All lines from the start of the listing below through the line containing "## Single search" are to be written out again exactly, and no others.

-- Material provided follows --

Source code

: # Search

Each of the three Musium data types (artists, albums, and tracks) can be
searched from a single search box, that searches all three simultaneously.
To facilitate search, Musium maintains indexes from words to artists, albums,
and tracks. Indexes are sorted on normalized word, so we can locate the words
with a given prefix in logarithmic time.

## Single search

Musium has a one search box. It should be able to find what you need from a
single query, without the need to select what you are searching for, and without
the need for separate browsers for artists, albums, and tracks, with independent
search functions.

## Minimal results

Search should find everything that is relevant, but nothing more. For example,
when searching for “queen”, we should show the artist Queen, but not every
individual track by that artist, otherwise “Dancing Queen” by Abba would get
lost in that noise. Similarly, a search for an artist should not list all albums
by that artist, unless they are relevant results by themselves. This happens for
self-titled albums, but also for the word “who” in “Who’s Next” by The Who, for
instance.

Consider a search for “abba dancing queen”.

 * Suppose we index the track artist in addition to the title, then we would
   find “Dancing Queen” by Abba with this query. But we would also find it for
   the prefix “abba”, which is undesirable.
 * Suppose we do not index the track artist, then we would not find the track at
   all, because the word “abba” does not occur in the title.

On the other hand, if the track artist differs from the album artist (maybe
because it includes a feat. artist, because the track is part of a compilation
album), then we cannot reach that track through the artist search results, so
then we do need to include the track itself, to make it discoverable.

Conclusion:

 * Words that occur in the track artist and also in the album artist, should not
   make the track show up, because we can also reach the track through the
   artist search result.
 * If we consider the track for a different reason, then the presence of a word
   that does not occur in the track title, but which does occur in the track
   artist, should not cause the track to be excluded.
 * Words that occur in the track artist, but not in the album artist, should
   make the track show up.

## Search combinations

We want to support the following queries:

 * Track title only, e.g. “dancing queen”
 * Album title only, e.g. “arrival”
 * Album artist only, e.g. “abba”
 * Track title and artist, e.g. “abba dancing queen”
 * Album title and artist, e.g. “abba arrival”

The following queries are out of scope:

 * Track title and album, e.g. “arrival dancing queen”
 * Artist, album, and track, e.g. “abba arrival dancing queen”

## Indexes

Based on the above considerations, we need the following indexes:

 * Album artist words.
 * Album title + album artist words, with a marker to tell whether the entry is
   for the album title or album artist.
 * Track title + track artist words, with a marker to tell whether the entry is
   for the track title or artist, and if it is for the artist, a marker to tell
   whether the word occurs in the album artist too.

-- Material provided concluded --

__Output below__:
Source code

: # Search

Each of the three Musium data types (artists, albums, and tracks) can be
searched from a single search box, that searches all three simultaneously.
To facilitate search, Musium maintains indexes from words to artists, albums,
and tracks. Indexes are sorted on normalized word, so we can locate the words
with a given prefix in logarithmic time.

## Single search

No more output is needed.